NASA Manifesto

Most people are just getting used to not counting Pluto among the solar system's nine — oops, eight — main planets. Now though, we may have to change our understanding of what planets are (again), as NASA scientists suggest a new definition.


Back in 2006, the International Astronomical Union (IAU) redefined what constitutes a planet in our solar system as follows: "a celestial body that (a) is in orbit around the Sun, (b) has sufficient mass for its self-gravity to overcome rigid body forces so that it assumes a hydrostatic equilibrium (nearly round) shape, and (c) has cleared the neighborhood around its orbit." It was the last bit in this definition that effectively kicked Pluto out of the planet roster.

Now, NASA researchers led by by Alan Stern, the principle investigator for NASA's New Horizons Pluto mission, have proposed a geophysical definition. Instead of being dependent on whether a cosmic body orbits the Sun or not, the scientists looked to their intrinsic physical properties. According to the manifesto, "a planet is a sub-stellar mass body that has never undergone nuclear fusion and that has sufficient self-gravitation to assume a spheroidal shape adequately described by a triaxial ellipsoid regardless of its orbital parameters."

A Matter of Opinion?

Stern was particularly adamant about the 2006 decision, as it was proposed by California Institute of Technology (Caltech) astronomer Mike Brown. "Why would you listen to an astronomer about a planet?" Stern told Business Insider's Kelly Dickerson back in 2015. "You really should listen to planetary scientists that know something about this subject," added Stern, who is a planetary scientist himself. "When we look at an object like Pluto, we don't know what else to call it."
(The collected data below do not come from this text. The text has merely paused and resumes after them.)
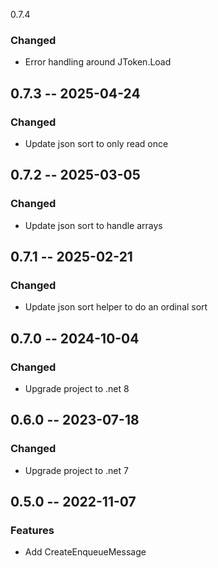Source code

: 0.7.4

### Changed
* Error handling around JToken.Load

## 0.7.3 -- 2025-04-24

### Changed
* Update json sort to only read once

## 0.7.2 -- 2025-03-05

### Changed
* Update json sort to handle arrays

## 0.7.1 -- 2025-02-21

### Changed
* Update json sort helper to do an ordinal sort

## 0.7.0 -- 2024-10-04

### Changed
* Upgrade project to .net 8

## 0.6.0 -- 2023-07-18

### Changed
* Upgrade project to .net 7

## 0.5.0 -- 2022-11-07

### Features
* Add CreateEnqueueMessage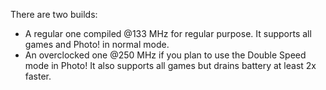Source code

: There are two builds:
- A regular one compiled @133 MHz for regular purpose. It supports all games and Photo! in normal mode.
- An overclocked one @250 MHz if you plan to use the Double Speed mode in Photo! It also supports all games but drains battery at least 2x faster.

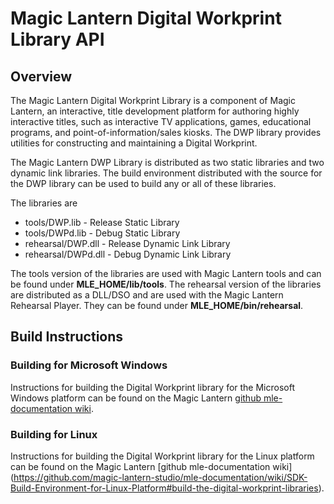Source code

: # Magic Lantern Digital Workprint Library API

## Overview

The Magic Lantern Digital Workprint Library is a component of Magic Lantern,
an interactive, title development platform for authoring highly interactive
titles, such as interactive TV applications, games, educational programs, and
point-of-information/sales kiosks. The DWP library provides utilities for
constructing and maintaining a Digital Workprint.

The Magic Lantern DWP Library is distributed as two static libraries and two
dynamic link libraries. The build environment distributed with the source for
the DWP library can be used to build any or all of these libraries.

The libraries are
<ul>
  <li>tools/DWP.lib       - Release Static Library</li>
  <li>tools/DWPd.lib      - Debug Static Library</li>
  <li>rehearsal/DWP.dll   - Release Dynamic Link Library</li>
  <li>rehearsal/DWPd.dll  - Debug Dynamic Link Library</li>
</ul>

The tools version of the libraries are used with Magic Lantern tools and
can be found under <b>MLE_HOME/lib/tools</b>. The rehearsal version
of the libraries are distributed as a DLL/DSO and are used with the Magic
Lantern Rehearsal Player. They can be found under <b>MLE_HOME/bin/rehearsal</b>.

## Build Instructions

### Building for Microsoft Windows

Instructions for building the Digital Workprint library for the Microsoft
Windows platform can be found on the Magic Lantern [github mle-documentation
wiki](https://github.com/magic-lantern-studio/mle-documentation/wiki/SDK-Build-Environment-using-Microsoft-Visual-Studio#build-the-digital-workprint-libraries).

### Building for Linux

Instructions for building the Digital Workprint library for the Linux
platform can be found on the Magic Lantern [github mle-documentation wiki]
(https://github.com/magic-lantern-studio/mle-documentation/wiki/SDK-Build-Environment-for-Linux-Platform#build-the-digital-workprint-libraries).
Defining what a planet is isn't as arbitrary is it seems. Stern and his team had to come up with a definition that would reinstate Pluto back into full-planetary status, while at the same time leaving out a host of other cosmic objects — like stars and other stellar bodies, including white dwarfs, neutron stars, and black holes. The new definition, however, would include not just all known dwarf planets but also our very own moon.

None of this is final, of course. But if there's one thing we can conclude from this battle of definitions, it's this: there's still so much we don't know about the cosmos. Recent discoveries about Pluto have made it more obvious than ever that it could be defined as a planet, but more research is needed to finally conclude what a planet is.